[ceph-users] luminous vs jewel rbd performance

Linh Vu vul at unimelb.edu.au
Wed Nov 15 17:31:35 PST 2017


Noticed that you're on 12.2.0 Raf. 12.2.1 fixed a lot of performance issues from 12.2.0 for us on Luminous/Bluestore. Have you tried upgrading to it?

________________________________
From: ceph-users <ceph-users-bounces at lists.ceph.com> on behalf of Rafael Lopez <rafael.lopez at monash.edu>
Sent: Thursday, 16 November 2017 11:59:14 AM
To: Mark Nelson
Cc: ceph-users
Subject: Re: [ceph-users] luminous vs jewel rbd performance

Hi Mark,

Sorry for the late reply... I have been away on vacation/openstack summit etc for over a month now and looking at this again.

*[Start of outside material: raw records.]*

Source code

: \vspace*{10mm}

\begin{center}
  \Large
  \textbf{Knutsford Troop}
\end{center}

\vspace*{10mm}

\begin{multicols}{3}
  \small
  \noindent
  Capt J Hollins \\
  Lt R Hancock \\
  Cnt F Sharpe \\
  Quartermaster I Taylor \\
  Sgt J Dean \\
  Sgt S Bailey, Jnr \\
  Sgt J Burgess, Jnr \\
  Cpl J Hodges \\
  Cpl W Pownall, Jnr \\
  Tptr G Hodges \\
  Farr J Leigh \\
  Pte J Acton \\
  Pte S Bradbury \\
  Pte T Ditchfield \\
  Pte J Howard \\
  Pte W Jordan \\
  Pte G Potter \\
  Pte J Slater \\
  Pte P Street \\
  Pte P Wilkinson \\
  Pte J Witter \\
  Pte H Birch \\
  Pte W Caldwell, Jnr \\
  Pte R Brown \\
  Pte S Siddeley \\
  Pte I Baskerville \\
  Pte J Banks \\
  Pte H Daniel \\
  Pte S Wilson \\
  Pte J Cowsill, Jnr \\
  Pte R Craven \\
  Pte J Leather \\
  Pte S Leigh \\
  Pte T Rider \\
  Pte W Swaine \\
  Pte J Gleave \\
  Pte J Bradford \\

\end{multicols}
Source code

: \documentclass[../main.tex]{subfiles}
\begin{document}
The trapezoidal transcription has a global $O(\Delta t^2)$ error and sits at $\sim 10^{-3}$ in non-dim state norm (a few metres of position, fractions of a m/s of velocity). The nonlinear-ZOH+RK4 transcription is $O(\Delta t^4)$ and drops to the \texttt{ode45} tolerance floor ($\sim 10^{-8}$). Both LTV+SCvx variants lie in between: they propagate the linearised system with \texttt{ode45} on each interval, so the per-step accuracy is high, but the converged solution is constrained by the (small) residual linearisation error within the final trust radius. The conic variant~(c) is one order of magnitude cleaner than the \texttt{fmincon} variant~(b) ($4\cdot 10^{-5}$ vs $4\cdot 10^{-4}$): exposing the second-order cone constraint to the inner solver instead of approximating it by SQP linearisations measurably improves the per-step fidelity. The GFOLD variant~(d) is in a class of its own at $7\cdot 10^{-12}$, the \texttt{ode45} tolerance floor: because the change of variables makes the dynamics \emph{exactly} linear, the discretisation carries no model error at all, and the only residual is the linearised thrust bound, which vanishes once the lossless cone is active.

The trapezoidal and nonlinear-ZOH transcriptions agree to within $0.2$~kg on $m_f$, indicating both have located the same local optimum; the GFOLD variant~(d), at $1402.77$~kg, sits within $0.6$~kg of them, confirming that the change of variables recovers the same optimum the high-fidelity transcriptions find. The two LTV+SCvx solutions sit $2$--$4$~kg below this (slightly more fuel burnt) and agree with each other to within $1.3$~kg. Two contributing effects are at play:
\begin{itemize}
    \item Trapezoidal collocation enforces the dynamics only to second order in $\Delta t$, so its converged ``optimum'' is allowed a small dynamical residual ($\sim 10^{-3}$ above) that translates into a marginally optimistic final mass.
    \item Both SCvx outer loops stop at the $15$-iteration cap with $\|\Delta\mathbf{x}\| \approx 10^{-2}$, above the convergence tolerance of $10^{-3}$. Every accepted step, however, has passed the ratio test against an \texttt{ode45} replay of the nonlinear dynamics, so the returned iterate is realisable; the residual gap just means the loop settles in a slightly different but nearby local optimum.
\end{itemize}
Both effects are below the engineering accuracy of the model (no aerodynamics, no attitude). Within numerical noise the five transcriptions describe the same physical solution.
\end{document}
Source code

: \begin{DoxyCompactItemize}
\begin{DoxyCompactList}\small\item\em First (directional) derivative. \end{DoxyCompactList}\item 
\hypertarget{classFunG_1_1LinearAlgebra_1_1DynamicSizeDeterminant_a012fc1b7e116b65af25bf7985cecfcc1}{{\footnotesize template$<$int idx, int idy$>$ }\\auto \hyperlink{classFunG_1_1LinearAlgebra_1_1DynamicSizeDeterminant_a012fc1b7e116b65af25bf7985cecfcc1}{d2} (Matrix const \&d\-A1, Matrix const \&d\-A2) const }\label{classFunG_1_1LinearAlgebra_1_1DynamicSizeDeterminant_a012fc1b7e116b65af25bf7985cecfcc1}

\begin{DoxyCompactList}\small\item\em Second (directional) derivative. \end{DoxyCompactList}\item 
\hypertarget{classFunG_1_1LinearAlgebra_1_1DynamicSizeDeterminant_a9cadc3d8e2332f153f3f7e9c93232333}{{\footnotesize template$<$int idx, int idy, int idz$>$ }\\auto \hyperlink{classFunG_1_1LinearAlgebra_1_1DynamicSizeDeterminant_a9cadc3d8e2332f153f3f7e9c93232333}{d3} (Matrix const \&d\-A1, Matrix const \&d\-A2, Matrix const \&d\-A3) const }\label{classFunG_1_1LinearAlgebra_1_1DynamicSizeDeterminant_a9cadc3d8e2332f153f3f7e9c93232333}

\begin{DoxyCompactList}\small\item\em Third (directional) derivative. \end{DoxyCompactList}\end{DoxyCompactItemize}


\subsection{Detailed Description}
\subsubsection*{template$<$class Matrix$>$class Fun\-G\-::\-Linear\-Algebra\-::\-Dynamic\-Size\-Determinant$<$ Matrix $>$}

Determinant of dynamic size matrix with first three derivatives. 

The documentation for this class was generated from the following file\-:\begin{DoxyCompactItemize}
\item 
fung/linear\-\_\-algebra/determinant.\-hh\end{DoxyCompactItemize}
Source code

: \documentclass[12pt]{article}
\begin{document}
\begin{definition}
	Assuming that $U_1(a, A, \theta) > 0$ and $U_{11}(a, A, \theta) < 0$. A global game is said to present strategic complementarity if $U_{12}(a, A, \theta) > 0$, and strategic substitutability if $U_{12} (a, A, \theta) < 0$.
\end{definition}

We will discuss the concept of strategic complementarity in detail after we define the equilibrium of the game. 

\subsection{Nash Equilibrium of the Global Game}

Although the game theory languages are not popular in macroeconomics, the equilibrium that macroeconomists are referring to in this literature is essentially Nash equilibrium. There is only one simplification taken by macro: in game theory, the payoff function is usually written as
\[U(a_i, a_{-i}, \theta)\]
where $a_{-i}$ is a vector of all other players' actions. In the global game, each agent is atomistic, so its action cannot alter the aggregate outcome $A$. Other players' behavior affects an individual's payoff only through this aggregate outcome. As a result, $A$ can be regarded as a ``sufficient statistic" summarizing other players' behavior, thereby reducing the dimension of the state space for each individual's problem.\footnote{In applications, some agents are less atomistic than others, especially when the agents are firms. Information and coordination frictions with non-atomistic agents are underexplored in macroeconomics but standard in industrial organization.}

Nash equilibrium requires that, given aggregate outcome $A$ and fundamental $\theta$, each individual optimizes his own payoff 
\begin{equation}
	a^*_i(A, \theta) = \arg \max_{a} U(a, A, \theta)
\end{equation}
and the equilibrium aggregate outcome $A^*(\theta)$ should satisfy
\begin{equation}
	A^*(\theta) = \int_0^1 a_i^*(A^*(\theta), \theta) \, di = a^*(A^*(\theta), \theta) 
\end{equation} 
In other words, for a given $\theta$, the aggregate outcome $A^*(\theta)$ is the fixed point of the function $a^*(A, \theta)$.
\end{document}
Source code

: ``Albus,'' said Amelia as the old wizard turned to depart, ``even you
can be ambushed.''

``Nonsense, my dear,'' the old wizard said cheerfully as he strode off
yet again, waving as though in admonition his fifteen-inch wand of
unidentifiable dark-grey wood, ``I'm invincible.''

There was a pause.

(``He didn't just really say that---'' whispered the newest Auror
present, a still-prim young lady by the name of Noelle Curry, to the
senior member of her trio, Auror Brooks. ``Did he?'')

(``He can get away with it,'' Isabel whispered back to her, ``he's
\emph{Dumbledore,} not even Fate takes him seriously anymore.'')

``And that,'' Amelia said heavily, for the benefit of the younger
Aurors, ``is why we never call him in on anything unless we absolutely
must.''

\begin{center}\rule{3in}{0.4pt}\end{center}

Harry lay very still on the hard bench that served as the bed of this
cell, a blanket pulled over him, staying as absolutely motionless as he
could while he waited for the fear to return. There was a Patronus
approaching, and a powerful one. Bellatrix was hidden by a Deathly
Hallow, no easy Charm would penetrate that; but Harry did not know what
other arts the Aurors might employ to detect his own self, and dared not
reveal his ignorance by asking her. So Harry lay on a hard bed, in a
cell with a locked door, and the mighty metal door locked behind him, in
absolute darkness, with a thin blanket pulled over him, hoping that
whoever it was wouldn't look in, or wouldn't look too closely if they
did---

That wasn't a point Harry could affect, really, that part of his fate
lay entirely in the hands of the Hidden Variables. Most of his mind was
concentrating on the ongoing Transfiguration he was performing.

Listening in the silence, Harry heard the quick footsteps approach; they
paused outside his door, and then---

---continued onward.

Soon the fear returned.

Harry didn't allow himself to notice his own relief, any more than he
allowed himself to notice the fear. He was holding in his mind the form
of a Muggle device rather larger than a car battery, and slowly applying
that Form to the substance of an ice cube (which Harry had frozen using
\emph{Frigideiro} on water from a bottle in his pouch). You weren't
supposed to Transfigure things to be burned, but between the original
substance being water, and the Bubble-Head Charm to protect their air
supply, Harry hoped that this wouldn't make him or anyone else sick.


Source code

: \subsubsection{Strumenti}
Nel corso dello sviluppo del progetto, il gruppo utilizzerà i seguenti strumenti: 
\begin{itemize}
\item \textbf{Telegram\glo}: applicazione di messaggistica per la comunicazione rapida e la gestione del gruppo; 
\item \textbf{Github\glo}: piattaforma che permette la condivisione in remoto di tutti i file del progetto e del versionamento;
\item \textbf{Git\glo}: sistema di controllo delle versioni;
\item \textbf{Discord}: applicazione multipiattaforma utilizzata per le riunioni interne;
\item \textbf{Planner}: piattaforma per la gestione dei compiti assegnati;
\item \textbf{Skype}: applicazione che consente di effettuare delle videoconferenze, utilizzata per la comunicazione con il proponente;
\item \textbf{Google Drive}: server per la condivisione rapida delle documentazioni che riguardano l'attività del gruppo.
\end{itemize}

Yeah the snippet was a bit misleading. The fio file contains small block jobs as well as big block jobs:

[write-rbd1-4m-depth1]
rbdname=rbd-tester-fio
bs=4m
iodepth=1
rw=write
stonewall
[write-rbd2-4m-depth16]
rbdname=rbd-tester-fio-2
bs=4m
iodepth=16
rw=write
stonewall

[read-rbd1-4m-depth1]
rbdname=rbd-tester-fio
bs=4m
iodepth=1
rw=read
stonewall
[read-rbd2-4m-depth16]
rbdname=rbd-tester-fio-2
bs=4m
iodepth=16
rw=read
stonewall

The performance hit is more noticeable on bigblock, I think up to 10x slower on some runs but as a percentage it seems to affect a small block workload too. I understand that runs will vary... I wish I had more runs from before upgrading to luminous but I only have that single set of results. Regardless, I cannot come close to that single set of results since upgrading to luminous.
I understand the caching stuff you mentioned, however we have not changed any of that config since the upgrade and the fio job is exactly the same. So if I do many runs on luminous throughout the course of a day, including when we think the cluster is least busy, we should be able to come pretty close to the jewel result on at least one of the runs or is my thinking flawed?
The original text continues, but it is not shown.